START Provided material

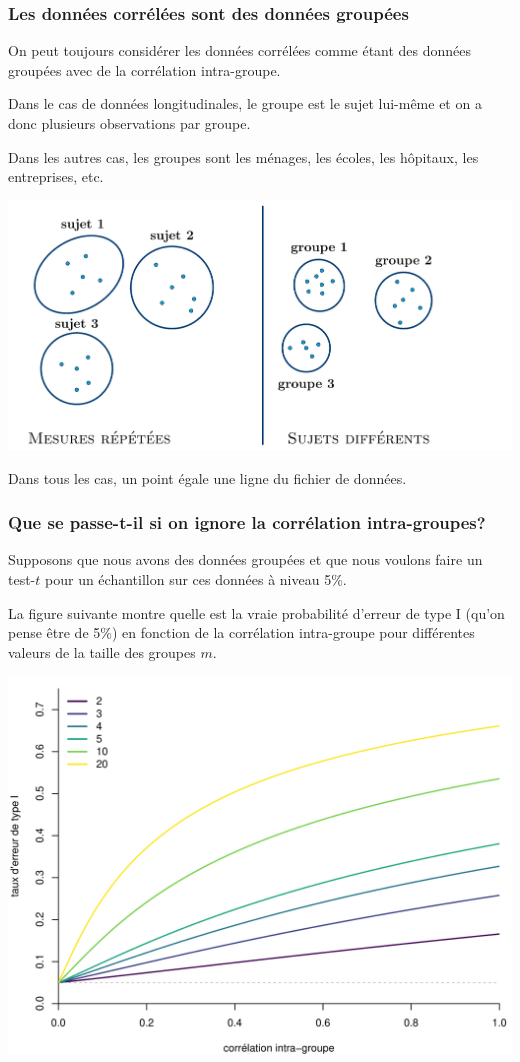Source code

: \documentclass{beamer}
\begin{document}
\begin{frame}
\frametitle{Les données corrélées sont des données groupées}
\bi
\item On peut toujours considérer les données corrélées comme étant des données groupées avec de la corrélation intra-groupe.
\item Dans le cas de données longitudinales, le groupe est le sujet lui-même et on a donc plusieurs observations par groupe.
\item Dans les autres cas, les groupes sont les ménages, les écoles, les hôpitaux, les entreprises, etc.
\ei
\begin{center}
\includegraphics[width = 0.8\linewidth]{img/c5/06-correlated-groups_fr.pdf}
\end{center}
Dans tous les cas, un point égale une ligne du fichier de données.
\end{frame} 


\begin{frame}
\frametitle{Que se passe-t-il si on ignore la corrélation intra-groupes?}
\bi
\item Supposons que nous avons des données groupées et que nous voulons faire un test-$t$ pour un échantillon sur ces données à niveau 5\%.
\item La figure suivante montre quelle est la vraie probabilité d'erreur
de type I (qu'on pense être de 5\%) en fonction de la corrélation intra-groupe
pour différentes valeurs de la taille des groupes $m$. 
\begin{center}
\includegraphics[width = 0.65\linewidth]{img/c5/06-correlated-typeIerrorinf_fr.pdf}
\end{center}
\ei
\end{frame}
 
\end{document}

END Provided material

● What the task requires
Among the entries above, count every line containing the string "includegraphics". Your reply must be that number alone.

● Solution for this exercise
2